Uber LangEffect

Overview

Uber LangEffect is Uber’s internal framework for tracking and reversing agent-caused side effects in production systems. Developed to solve the problem of agents failing mid-task and leaving production systems in inconsistent states, LangEffect adapts the distributed systems Saga pattern for agentic workflows.

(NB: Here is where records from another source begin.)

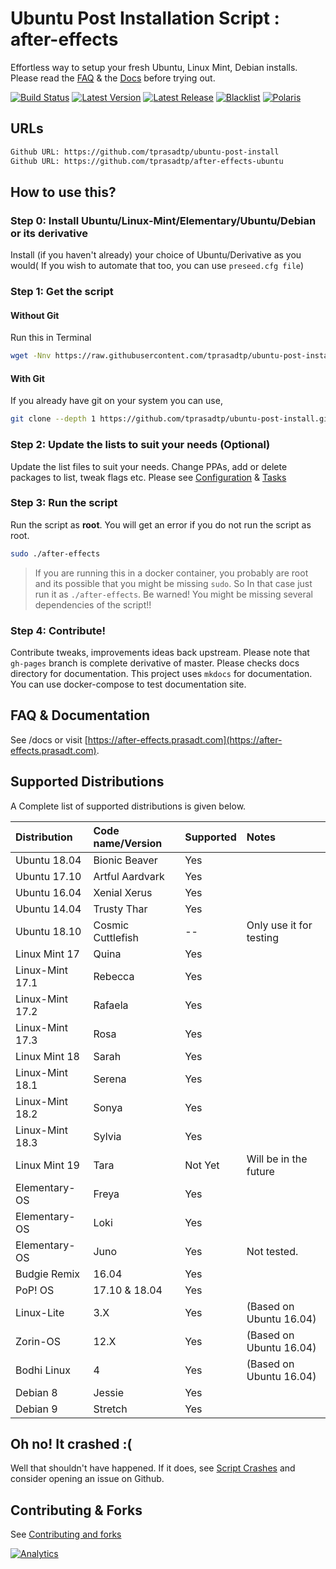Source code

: # Ubuntu Post Installation Script : after-effects

Effortless way to setup your fresh Ubuntu, Linux Mint, Debian installs. Please read the [FAQ](https://ae.prasadt.com/faq/dependencies/) & the [Docs](https://ae.prasadt.com/getting-started/)
before trying out.

[![Build Status](https://travis-ci.org/tprasadtp/ubuntu-post-install.svg?branch=master)](https://travis-ci.org/tprasadtp/ubuntu-post-install)
[![Latest Version](https://img.shields.io/badge/dynamic/json.svg?label=Version&style=flat&url=https://new-badges--ubuntu-post-install.netlify.com/cfg/json/version&query=config.script.number&prefix=v)](https://github.com/tprasadtp/ubuntu-post-install/)
[![Latest Release](https://img.shields.io/badge/dynamic/json.svg?label=Release&style=flat&url=https://new-badges--ubuntu-post-install.netlify.com/cfg/json/version&query=config.script.name&prefix=v)](https://github.com/tprasadtp/ubuntu-post-install/releases)
[![Blacklist](https://img.shields.io/badge/dynamic/json.svg?label=Blacklisted&style=flat&url=https://new-badges--ubuntu-post-install.netlify.com/cfg/json/version&query=config.blacklist.current)](https://github.com/tprasadtp/ubuntu-post-install/releases)
[![Polaris](https://img.shields.io/badge/dynamic/json.svg?label=Polaris_Field&style=flat&url=https://new-badges--ubuntu-post-install.netlify.com/cfg/json/version&query=config.stats.polaris)](https://github.com/tprasadtp/ubuntu-post-install/releases)

## URLs

```bash
Github URL: https://github.com/tprasadtp/ubuntu-post-install
Github URL: https://github.com/tprasadtp/after-effects-ubuntu
```

## How to use this?

### Step 0: Install Ubuntu/Linux-Mint/Elementary/Ubuntu/Debian or its derivative

Install (if you haven't already) your choice of Ubuntu/Derivative as you would( If you wish to automate that too, you can use `preseed.cfg file`)

### Step 1: Get the script

#### Without Git

Run this in Terminal

```sh
wget -Nnv https://raw.githubusercontent.com/tprasadtp/ubuntu-post-install/master/get-after-effects.sh -O - | bash
```

#### With Git

If you already have git on your system you can use,

```bash
git clone --depth 1 https://github.com/tprasadtp/ubuntu-post-install.git && cd ubuntu-post-install
```

### Step 2: Update the lists to suit your needs (Optional)

Update the list files to suit your needs. Change PPAs, add or delete packages to list, tweak flags etc.
Please see [Configuration](https://ae.prasadt.com/config/#package-lists) & [Tasks](https://ae.prasadt.com/tasks/#what-can-it-do)

### Step 3: Run the script

Run the script as **root**. You will get an error if you do not run the script as root.

```sh
sudo ./after-effects
```

> If you are running this in a docker container, you probably are root and its possible that you might be missing `sudo`. So In that case just run it as `./after-effects`. Be warned! You might be missing several dependencies of the script!!

### Step 4: Contribute!

Contribute tweaks, improvements ideas back upstream.
Please note that `gh-pages` branch is complete derivative of master. Please checks docs directory for documentation. This project uses `mkdocs` for documentation. You can use docker-compose to test documentation site.

## FAQ & Documentation

See /docs or visit [https://after-effects.prasadt.com](https://after-effects.prasadt.com).

## Supported Distributions

A Complete  list of supported distributions is given below.

Distribution     | Code name/Version |   Supported | Notes
:----------------|:------------------|-------------|:------
Ubuntu 18.04     | Bionic Beaver     | Yes         |
Ubuntu 17.10     | Artful Aardvark   | Yes         |
Ubuntu 16.04     | Xenial Xerus      | Yes         |
Ubuntu 14.04     | Trusty Thar       | Yes         |
Ubuntu 18.10     | Cosmic Cuttlefish | --          | Only use it for testing
Linux Mint 17    | Quina             | Yes         |
Linux-Mint 17.1  | Rebecca           | Yes         |
Linux-Mint 17.2  | Rafaela           | Yes         |
Linux-Mint 17.3  | Rosa              | Yes         |
Linux Mint 18    | Sarah             | Yes         |
Linux-Mint 18.1  | Serena            | Yes         |
Linux-Mint 18.2  | Sonya             | Yes         |
Linux-Mint 18.3  | Sylvia            | Yes         |
Linux Mint 19    | Tara              | Not Yet     | Will be in the future
Elementary-OS    | Freya             | Yes         |
Elementary-OS    | Loki              | Yes         |
Elementary-OS    | Juno              | Yes         | Not tested.   
Budgie Remix     | 16.04             | Yes         |
PoP! OS          | 17.10 & 18.04     | Yes         |
Linux-Lite       | 3.X               | Yes         | (Based on Ubuntu 16.04)
Zorin-OS         | 12.X              | Yes         | (Based on Ubuntu 16.04)
Bodhi Linux      | 4                 | Yes         | (Based on Ubuntu 16.04)
Debian 8         | Jessie            | Yes         |
Debian 9         | Stretch           | Yes         |

## Oh no! It crashed :(

Well that shouldn't have happened. If it does, see [Script Crashes](https://ae.prasadt.com/faq/crash/) and consider opening an issue on Github.

## Contributing & Forks

See [Contributing and forks](./.github/CONTRIBUTING)


[![Analytics](https://ga-beacon.prasadt.com/UA-101760811-3/github/ubuntu-post-install?flat)](https://prasadt.com/google-analytics-beacon)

Uber LangEffect 是 Uber 的内部框架,用于追踪并撤销生产系统中由智能体引发的副作用。该框架旨在解决智能体在任务执行中途失败从而导致生产系统处于不一致状态的问题,它将分布式系统中的 Saga 模式适配应用于智能体工作流。

Key Facts

  • Organization: Uber (internal framework, publicly documented)
  • Problem Solved: Atomic rollback of agent-caused side effects across long-running tasks
  • Pattern: Saga pattern adapted for LLM agent workflows
  • Production Result: 99.2% successful rollback rate over 6 months
  • Scope: Production deployment on rider matching, driver assignment, payment systems
- **组织**:Uber(内部框架,已公开文档)- **解决的问题**:跨长时运行任务的智能体引发副作用(side effects)的原子性回滚 - **模式**:适配 LLM 智能体工作流的 Saga 模式 - **生产环境结果**:6 个月内实现 99.2% 的回滚成功率 - **范围**:在生产环境部署于乘客匹配、司机分配及支付系统

Technical Design

Effect Log

Every agent tool call is intercepted by LangEffect middleware and registered in an effect log with two entries:

  1. The forward action (what was done)
  2. The compensating transaction (how to undo it)
每一个智能体工具调用都会被 LangEffect 中间件拦截,并在效应日志中注册两个条目:1. 正向动作(做了什么) 2. 补偿事务(如何撤销)。

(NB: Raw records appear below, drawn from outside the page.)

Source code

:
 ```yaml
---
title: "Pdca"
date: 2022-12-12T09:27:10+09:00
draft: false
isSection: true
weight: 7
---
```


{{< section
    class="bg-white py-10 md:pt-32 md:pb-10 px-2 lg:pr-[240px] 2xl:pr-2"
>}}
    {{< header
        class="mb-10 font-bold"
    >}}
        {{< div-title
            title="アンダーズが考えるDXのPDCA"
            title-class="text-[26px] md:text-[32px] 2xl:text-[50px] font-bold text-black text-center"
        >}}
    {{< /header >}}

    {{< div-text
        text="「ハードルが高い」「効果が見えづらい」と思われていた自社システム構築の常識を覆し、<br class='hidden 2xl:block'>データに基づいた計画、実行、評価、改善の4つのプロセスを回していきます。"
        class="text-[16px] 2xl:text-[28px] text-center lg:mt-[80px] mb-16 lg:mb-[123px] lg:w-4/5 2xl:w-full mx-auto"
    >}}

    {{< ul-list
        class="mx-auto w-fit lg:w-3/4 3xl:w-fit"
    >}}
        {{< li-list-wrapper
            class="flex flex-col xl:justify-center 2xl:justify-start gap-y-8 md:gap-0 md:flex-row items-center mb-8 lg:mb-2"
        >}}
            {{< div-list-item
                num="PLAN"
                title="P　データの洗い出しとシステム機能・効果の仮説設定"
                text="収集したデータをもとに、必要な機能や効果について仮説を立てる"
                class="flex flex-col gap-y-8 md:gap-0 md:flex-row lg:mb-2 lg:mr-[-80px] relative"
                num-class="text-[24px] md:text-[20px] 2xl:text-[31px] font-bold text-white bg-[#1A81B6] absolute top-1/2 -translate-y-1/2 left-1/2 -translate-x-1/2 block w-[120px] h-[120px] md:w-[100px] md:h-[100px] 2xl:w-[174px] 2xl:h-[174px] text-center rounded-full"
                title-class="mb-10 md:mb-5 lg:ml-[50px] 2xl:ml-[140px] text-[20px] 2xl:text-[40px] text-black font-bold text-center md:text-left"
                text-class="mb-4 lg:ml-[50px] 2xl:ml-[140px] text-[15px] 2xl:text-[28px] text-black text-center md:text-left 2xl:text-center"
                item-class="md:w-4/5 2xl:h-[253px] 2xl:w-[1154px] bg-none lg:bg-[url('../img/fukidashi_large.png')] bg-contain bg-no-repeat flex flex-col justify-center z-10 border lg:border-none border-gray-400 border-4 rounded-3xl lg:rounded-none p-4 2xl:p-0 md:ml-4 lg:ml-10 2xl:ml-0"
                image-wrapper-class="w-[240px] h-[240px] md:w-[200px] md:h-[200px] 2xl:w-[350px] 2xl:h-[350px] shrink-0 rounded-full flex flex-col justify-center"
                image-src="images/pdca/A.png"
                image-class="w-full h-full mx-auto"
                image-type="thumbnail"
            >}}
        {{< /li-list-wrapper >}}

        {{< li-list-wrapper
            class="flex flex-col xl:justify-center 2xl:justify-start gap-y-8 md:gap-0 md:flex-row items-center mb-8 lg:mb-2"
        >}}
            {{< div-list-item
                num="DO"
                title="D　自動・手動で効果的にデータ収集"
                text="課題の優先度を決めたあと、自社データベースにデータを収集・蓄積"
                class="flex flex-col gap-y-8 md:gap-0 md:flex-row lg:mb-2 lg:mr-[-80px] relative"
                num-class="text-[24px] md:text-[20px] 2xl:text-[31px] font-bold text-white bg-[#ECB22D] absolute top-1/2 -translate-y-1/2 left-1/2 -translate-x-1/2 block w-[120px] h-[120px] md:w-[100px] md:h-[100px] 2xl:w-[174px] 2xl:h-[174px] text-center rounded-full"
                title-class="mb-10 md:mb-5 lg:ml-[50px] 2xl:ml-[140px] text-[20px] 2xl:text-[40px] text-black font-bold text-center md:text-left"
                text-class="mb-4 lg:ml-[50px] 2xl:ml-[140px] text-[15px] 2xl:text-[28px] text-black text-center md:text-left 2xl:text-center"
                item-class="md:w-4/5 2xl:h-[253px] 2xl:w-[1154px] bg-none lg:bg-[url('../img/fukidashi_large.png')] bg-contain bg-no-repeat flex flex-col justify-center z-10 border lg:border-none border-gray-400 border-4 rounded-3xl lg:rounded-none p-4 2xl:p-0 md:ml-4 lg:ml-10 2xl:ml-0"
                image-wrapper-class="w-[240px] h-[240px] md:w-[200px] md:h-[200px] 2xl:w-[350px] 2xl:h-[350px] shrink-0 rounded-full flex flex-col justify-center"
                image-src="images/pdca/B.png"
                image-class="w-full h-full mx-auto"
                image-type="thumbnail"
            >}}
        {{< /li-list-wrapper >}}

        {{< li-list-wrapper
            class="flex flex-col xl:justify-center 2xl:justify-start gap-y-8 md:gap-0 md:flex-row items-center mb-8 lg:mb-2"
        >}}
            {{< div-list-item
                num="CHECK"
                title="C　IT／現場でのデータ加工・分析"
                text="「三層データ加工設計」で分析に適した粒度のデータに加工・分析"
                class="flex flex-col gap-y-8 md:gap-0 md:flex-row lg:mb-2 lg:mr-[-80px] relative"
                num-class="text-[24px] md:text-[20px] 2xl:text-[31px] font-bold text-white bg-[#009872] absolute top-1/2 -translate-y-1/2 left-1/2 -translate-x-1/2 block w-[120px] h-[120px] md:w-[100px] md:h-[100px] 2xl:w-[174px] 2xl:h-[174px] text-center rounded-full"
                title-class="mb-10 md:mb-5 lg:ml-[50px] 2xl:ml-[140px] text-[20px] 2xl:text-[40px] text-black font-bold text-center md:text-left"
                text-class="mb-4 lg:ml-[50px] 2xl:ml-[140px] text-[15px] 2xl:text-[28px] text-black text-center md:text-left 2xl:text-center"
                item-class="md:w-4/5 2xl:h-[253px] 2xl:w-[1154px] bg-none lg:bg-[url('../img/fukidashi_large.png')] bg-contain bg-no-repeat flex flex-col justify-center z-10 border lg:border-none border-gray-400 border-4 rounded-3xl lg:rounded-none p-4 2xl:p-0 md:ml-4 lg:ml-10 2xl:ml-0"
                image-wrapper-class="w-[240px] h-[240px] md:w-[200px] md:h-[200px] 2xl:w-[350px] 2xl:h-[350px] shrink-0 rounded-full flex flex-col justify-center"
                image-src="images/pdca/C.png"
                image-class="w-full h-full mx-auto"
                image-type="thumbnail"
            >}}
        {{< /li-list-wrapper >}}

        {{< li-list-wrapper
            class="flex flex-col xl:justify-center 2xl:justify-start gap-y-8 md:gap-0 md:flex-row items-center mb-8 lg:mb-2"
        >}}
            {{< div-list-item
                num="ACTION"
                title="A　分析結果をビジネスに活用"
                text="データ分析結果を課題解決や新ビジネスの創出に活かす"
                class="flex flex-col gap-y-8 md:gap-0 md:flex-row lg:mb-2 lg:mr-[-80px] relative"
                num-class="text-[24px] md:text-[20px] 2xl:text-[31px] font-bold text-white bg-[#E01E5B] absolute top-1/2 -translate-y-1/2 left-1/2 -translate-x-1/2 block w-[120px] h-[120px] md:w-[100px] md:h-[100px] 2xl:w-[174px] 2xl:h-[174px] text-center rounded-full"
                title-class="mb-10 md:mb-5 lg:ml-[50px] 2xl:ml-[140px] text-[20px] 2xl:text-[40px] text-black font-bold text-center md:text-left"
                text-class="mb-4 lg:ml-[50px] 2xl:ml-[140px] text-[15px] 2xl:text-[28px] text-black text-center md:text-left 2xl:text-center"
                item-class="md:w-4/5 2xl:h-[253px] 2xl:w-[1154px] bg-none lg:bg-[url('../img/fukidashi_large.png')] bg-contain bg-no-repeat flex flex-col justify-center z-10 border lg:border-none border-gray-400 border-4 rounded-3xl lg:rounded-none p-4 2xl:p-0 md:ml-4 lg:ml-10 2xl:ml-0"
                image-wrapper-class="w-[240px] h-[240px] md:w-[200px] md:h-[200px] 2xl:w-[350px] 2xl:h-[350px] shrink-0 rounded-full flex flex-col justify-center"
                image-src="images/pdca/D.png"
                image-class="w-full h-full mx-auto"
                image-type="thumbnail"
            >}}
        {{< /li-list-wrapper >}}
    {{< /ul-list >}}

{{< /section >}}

Compensating Transaction Sources

  • Pre-specified: For known operations (cancel payment → refund)
  • LLM-generated: For novel operations, with human review for high-value compensations
  • Non-compensable flag: Operations that cannot be reversed, requiring human intervention
- **预定义**:适用于已知操作(如:取消支付 → 退款) - **LLM生成**:适用于新颖操作,针对高额补偿需人工审核 - **不可补偿标记**:适用于无法逆转的操作,需人工介入

Rollback Execution

When an agent task fails or is interrupted, LangEffect executes compensating transactions in reverse chronological order, unwinding the agent’s actions to restore a known-good state.

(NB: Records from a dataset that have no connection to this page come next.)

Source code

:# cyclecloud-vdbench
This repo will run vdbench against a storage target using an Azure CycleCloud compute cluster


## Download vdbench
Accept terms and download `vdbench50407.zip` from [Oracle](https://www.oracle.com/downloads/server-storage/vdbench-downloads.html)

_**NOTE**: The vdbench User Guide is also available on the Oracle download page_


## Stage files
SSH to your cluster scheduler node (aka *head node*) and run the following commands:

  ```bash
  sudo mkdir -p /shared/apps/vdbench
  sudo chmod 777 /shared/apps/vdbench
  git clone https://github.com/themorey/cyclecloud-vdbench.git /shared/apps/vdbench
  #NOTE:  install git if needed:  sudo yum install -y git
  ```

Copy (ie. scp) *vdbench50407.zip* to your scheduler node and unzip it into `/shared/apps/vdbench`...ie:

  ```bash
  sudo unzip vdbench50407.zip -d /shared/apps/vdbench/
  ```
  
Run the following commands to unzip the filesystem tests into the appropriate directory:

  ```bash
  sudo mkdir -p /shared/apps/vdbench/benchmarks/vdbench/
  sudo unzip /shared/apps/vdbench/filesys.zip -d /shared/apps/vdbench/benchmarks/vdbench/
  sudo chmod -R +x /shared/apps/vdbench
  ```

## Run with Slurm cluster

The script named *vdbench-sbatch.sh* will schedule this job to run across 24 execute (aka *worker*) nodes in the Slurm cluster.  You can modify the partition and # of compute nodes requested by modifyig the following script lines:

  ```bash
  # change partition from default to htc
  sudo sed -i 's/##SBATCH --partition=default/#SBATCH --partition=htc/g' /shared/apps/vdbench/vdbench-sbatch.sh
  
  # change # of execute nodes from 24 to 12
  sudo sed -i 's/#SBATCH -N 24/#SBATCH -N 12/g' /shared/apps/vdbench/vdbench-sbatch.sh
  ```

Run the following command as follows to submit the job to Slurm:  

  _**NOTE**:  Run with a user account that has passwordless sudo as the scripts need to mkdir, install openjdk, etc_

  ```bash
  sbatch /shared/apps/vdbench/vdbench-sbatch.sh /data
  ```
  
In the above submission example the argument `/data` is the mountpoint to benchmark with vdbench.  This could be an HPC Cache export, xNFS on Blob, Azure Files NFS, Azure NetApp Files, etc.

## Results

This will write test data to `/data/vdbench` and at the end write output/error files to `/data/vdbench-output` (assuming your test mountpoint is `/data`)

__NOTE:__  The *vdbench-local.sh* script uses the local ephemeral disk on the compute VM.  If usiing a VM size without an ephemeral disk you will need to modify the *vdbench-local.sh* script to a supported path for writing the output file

当智能体任务失败或被中断时,LangEffect 会按逆时间顺序执行补偿事务,回滚智能体的操作以恢复至已知良好状态。

Significance

LangEffect addresses the reliability problem that blocks enterprise adoption of agentic systems: the inability to safely interrupt or recover from failed multi-step agent tasks. The 99.2% rollback success rate demonstrates that production-grade agent reliability is achievable with the right infrastructure.

LangEffect 解决了阻碍企业采用智能体系统的可靠性难题:即无法安全中断失败的多步骤智能体任务或从中恢复。99.2% 的回滚成功率表明,依托适当的基础设施,生产级智能体可靠性是可以实现的。

Limitation

0.8% of cases are non-compensable — external systems processed the agent’s actions beyond reversal. These cases require human intervention, highlighting that some agent actions remain fundamentally irreversible regardless of framework sophistication.

0.8%的案例属于不可补偿——外部系统对智能体(Agent)行为的处理已超出可撤销范围。此类情况需人工介入,这表明无论框架多么精密复杂,智能体的某些行为在本质上仍具有不可逆性。